(Required work):
Report every line in the listing below where the string "useAnimeEpisodes" shows up.

(Data for analysis):
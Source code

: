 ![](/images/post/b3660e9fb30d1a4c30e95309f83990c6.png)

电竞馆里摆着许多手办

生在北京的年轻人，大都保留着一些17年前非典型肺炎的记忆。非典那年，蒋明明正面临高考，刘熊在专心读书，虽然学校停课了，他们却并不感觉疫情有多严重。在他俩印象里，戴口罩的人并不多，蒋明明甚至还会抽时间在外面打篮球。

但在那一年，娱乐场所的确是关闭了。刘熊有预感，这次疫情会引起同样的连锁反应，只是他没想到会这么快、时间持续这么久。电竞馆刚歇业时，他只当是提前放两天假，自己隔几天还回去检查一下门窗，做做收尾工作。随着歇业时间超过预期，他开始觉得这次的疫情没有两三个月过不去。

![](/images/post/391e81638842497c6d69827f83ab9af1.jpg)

==

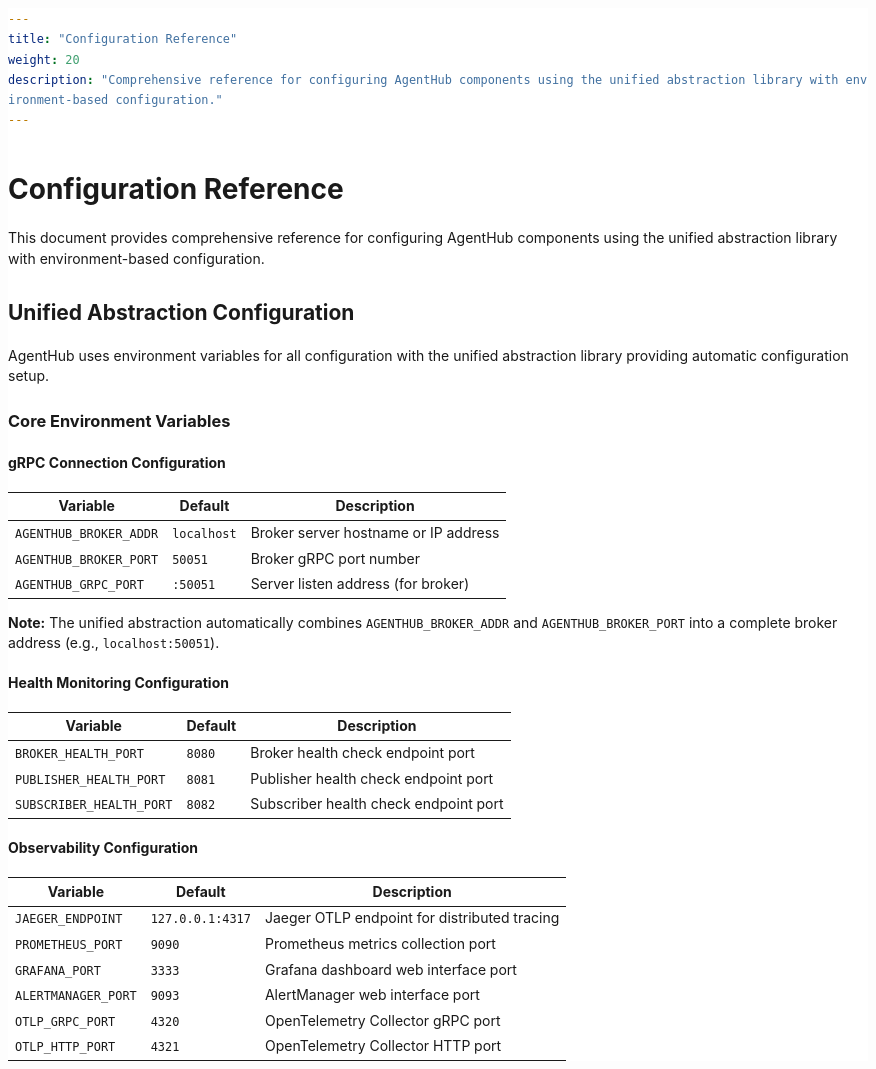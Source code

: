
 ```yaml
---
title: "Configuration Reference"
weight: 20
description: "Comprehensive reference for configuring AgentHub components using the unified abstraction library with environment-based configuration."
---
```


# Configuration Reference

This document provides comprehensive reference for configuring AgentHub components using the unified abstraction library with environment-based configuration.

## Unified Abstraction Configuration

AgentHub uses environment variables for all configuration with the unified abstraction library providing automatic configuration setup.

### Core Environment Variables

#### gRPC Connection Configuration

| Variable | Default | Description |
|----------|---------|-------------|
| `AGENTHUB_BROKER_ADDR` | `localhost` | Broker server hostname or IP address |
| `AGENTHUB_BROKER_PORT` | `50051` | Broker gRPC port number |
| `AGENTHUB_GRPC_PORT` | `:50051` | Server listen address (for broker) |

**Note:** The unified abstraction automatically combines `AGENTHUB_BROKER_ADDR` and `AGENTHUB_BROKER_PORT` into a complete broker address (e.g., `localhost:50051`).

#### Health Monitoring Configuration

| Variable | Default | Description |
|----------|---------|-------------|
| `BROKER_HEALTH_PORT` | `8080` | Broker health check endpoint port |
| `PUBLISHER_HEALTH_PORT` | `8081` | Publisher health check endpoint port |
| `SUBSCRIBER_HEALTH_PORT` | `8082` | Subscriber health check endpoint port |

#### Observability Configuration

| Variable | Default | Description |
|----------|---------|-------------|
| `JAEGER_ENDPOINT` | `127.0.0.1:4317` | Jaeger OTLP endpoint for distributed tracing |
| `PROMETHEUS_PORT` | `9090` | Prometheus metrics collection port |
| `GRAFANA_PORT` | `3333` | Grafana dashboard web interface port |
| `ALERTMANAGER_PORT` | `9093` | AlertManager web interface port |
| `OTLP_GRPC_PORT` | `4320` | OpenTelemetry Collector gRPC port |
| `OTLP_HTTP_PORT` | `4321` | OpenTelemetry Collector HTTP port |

==

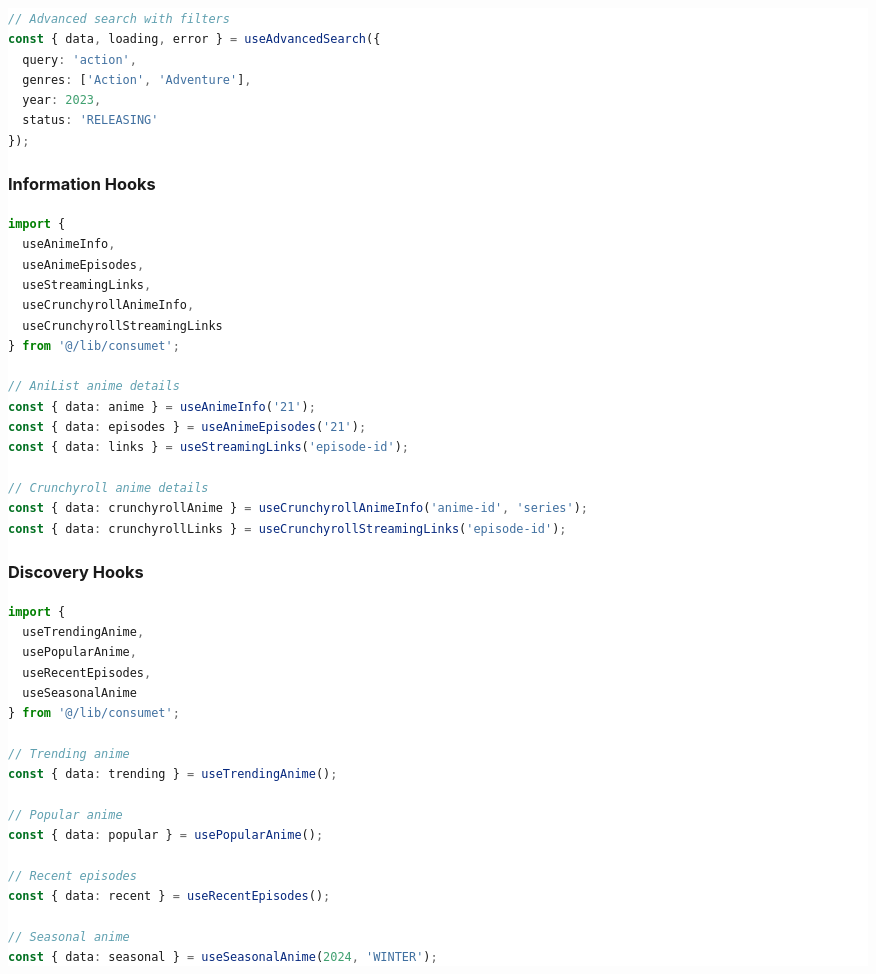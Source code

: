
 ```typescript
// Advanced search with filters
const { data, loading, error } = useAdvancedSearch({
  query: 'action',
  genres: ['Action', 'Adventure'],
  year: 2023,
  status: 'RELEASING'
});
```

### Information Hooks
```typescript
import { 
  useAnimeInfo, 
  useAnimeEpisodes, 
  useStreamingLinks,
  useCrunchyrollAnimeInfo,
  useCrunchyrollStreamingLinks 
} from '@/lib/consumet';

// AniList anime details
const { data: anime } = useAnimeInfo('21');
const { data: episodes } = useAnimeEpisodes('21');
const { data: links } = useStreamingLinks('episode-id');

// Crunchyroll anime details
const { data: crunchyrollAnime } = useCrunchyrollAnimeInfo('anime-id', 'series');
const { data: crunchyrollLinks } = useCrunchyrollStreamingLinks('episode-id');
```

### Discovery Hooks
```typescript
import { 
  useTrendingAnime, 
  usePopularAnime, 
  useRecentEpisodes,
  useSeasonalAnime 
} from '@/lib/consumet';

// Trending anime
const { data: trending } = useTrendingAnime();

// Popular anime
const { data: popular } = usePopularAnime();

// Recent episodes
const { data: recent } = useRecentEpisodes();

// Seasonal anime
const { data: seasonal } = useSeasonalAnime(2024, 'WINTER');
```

(Task output):
  useAnimeEpisodes, 
const { data: episodes } = useAnimeEpisodes('21');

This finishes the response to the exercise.